1. Arrangement for taking respiratory gas samples, comprising:

a container for receiving a breath sample,

a piston which is displaceable in the container and closes in a gas-tight manner,

a gas supply, which can be connected to a mouthpiece, into the container,

- A receiving device for receiving an adsorption tube

- means for conducting the breath sample from the container to the adsorption tube.

2. Arrangement according to claim 1, wherein the volume formed by the container and piston is between 0.1 1 and 3 1, in ^¬ particular between 0.5 1 and 1.5 1.

3. Arrangement according to claim 1 or 2, wherein the container has on the inside a PTFE surface.

4. Arrangement according to one of the preceding claims, wherein the piston has a PTFE surface on the container contacting outer surfaces.

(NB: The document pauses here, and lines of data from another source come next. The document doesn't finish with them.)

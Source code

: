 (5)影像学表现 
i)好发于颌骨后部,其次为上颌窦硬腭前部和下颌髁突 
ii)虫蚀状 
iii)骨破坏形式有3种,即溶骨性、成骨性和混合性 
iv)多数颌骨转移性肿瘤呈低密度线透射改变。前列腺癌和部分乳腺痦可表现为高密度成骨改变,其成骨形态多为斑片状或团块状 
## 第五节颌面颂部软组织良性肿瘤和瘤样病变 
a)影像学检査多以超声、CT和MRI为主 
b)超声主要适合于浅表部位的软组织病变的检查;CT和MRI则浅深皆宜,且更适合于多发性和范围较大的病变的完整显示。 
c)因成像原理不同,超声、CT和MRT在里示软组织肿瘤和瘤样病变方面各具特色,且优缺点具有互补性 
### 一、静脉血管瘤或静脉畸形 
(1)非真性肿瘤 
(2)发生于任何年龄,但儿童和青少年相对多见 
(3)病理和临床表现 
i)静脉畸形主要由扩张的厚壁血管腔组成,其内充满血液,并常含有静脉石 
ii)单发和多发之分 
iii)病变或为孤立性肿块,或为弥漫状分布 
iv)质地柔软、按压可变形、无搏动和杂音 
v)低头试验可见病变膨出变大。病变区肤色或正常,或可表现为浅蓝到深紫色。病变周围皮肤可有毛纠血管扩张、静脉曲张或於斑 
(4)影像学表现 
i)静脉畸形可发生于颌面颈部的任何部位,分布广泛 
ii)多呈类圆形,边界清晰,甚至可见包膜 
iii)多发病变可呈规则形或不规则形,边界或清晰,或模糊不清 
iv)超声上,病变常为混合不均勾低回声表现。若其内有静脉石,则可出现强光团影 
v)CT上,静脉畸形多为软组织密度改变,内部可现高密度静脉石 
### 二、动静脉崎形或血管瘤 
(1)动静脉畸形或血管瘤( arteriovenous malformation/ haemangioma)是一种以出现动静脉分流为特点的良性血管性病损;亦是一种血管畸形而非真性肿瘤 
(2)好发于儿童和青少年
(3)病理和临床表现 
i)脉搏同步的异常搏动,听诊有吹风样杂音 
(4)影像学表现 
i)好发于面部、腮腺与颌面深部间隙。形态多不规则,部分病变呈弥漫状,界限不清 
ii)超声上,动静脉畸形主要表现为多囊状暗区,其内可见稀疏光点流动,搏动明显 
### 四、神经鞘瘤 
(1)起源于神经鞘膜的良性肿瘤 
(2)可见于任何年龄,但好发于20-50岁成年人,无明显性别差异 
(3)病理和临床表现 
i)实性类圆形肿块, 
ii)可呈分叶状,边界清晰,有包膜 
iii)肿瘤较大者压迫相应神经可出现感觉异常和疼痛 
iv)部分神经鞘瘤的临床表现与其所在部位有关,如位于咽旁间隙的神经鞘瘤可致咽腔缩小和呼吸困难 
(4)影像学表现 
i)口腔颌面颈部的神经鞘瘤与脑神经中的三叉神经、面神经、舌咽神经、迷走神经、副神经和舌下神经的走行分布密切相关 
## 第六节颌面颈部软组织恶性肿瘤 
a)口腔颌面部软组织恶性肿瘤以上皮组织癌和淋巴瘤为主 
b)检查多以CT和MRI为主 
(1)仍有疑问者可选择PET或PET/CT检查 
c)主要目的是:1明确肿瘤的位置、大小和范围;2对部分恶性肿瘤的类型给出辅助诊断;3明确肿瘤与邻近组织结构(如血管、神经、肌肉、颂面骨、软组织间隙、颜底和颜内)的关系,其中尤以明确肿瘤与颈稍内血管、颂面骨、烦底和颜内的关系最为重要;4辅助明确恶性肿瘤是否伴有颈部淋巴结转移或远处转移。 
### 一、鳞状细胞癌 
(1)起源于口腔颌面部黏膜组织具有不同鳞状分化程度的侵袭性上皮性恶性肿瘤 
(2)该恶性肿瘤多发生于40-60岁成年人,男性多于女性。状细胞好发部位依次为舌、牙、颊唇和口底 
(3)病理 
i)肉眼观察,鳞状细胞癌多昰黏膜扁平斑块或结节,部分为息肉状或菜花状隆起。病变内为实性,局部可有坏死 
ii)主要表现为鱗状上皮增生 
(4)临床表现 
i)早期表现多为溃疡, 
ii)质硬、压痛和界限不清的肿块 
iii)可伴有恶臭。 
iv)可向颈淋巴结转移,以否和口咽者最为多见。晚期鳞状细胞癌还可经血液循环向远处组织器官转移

5. Arrangement according to one of the preceding claims, wherein the container has a glass or metal surface on the inner surface facing the breath sample.

6. Arrangement according to one of the preceding claims, wherein the piston on the surface facing the breath sample a

Glass or metal surface has.

7. Arrangement according to one of the preceding claims with a pump for the controlled guidance of the breath sample from the container.

8. Arrangement according to one of the preceding claims with a valve system, configured, a first portion of the zuge- led exhaled gas into the environment to divert and direct a second, in the first following part of the supplied exhaled gas into the container.

9. Arrangement according to one of the preceding claims with a flow sensor.

10. Arrangement according to one of the preceding claims with egg ner throttle for generating a back pressure of 15mm water column.

11. Arrangement according to claim 9 and 10, wherein the flow sensor comprises pressure sensors for determining the difference between the pressures before and after the throttle.

12. Arrangement according to one of the preceding claims with egg ner heating device.

13. Arrangement according to one of the preceding claims with egg nem sensor for determining the distance covered by the piston

14. Arrangement according to one of the preceding claims with egg nem pressure sensor in the container.